▶ _Your goal_: Lift out all lines below that contain "fine".

▶ _Materials provided_:
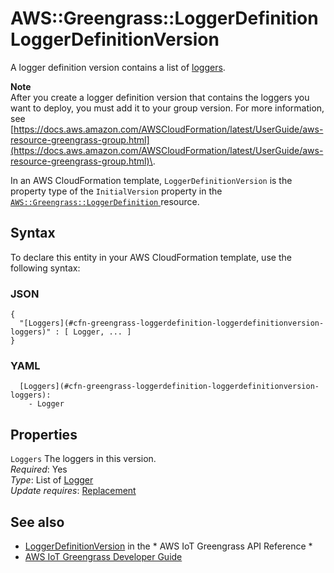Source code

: # AWS::Greengrass::LoggerDefinition LoggerDefinitionVersion<a name="aws-properties-greengrass-loggerdefinition-loggerdefinitionversion"></a>

<a name="aws-properties-greengrass-loggerdefinition-loggerdefinitionversion-description"></a> A logger definition version contains a list of [loggers](https://docs.aws.amazon.com/AWSCloudFormation/latest/UserGuide/aws-properties-greengrass-loggerdefinition-logger.html)\.

**Note**  
After you create a logger definition version that contains the loggers you want to deploy, you must add it to your group version\. For more information, see [https://docs.aws.amazon.com/AWSCloudFormation/latest/UserGuide/aws-resource-greengrass-group.html](https://docs.aws.amazon.com/AWSCloudFormation/latest/UserGuide/aws-resource-greengrass-group.html)\.

<a name="aws-properties-greengrass-loggerdefinition-loggerdefinitionversion-inheritance"></a> In an AWS CloudFormation template, `LoggerDefinitionVersion` is the property type of the `InitialVersion` property in the [ `AWS::Greengrass::LoggerDefinition` ](https://docs.aws.amazon.com/AWSCloudFormation/latest/UserGuide/aws-resource-greengrass-loggerdefinition.html) resource\.

## Syntax<a name="aws-properties-greengrass-loggerdefinition-loggerdefinitionversion-syntax"></a>

To declare this entity in your AWS CloudFormation template, use the following syntax:

### JSON<a name="aws-properties-greengrass-loggerdefinition-loggerdefinitionversion-syntax.json"></a>

```
{
  "[Loggers](#cfn-greengrass-loggerdefinition-loggerdefinitionversion-loggers)" : [ Logger, ... ]
}
```

### YAML<a name="aws-properties-greengrass-loggerdefinition-loggerdefinitionversion-syntax.yaml"></a>

```
  [Loggers](#cfn-greengrass-loggerdefinition-loggerdefinitionversion-loggers): 
    - Logger
```

## Properties<a name="aws-properties-greengrass-loggerdefinition-loggerdefinitionversion-properties"></a>

`Loggers`  <a name="cfn-greengrass-loggerdefinition-loggerdefinitionversion-loggers"></a>
The loggers in this version\.  
*Required*: Yes  
*Type*: List of [Logger](aws-properties-greengrass-loggerdefinition-logger.md)  
*Update requires*: [Replacement](https://docs.aws.amazon.com/AWSCloudFormation/latest/UserGuide/using-cfn-updating-stacks-update-behaviors.html#update-replacement)

## See also<a name="aws-properties-greengrass-loggerdefinition-loggerdefinitionversion--seealso"></a>
+  [LoggerDefinitionVersion](https://docs.aws.amazon.com/greengrass/latest/apireference/definitions-loggerdefinitionversion.html) in the * AWS IoT Greengrass API Reference * 
+  [AWS IoT Greengrass Developer Guide](https://docs.aws.amazon.com/greengrass/latest/developerguide/) 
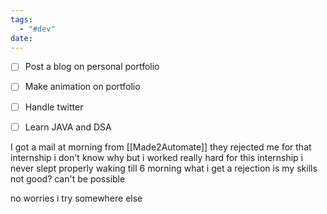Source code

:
 ```yaml
---
tags:
  - "#dev"
date:
---
```

- [ ] Post a blog on personal portfolio
- [ ] Make animation on portfolio
- [ ] Handle twitter
- [ ] Learn JAVA and DSA


I got a mail at morning from [[Made2Automate]] they rejected me for that internship i don't know why but i worked really hard for this internship i never slept properly waking till 6 morning what i get a rejection is my skills not good? can't be possible

no worries i try somewhere else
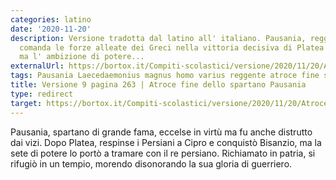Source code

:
 ```yaml
---
categories: latino
date: '2020-11-20'
description: Versione tradotta dal latino all' italiano. Pausania, reggente di Sparta,
  comanda le forze alleate dei Greci nella vittoria decisiva di Platea contro i Persiani,
  ma l' ambizione di potere...
externalUrl: https://bortox.it/Compiti-scolastici/versione/2020/11/20/Atroce-fine-dello-spartano-pausania.html
tags: Pausania Laecedaemonius magnus homo varius reggente atroce fine spartano
title: Versione 9 pagina 263 | Atroce fine dello spartano Pausania
type: redirect
target: https://bortox.it/Compiti-scolastici/versione/2020/11/20/Atroce-fine-dello-spartano-pausania.html
---
```

Pausania, spartano di grande fama, eccelse in virtù ma fu anche distrutto dai vizi. Dopo Platea, respinse i Persiani a Cipro e conquistò Bisanzio, ma la sete di potere lo portò a tramare con il re persiano. Richiamato in patria, si rifugiò in un tempio, morendo disonorando la sua gloria di guerriero.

▶ _Output_:
externalUrl: https://bortox.it/Compiti-scolastici/versione/2020/11/20/Atroce-fine-dello-spartano-pausania.html
tags: Pausania Laecedaemonius magnus homo varius reggente atroce fine spartano
title: Versione 9 pagina 263 | Atroce fine dello spartano Pausania
target: https://bortox.it/Compiti-scolastici/versione/2020/11/20/Atroce-fine-dello-spartano-pausania.html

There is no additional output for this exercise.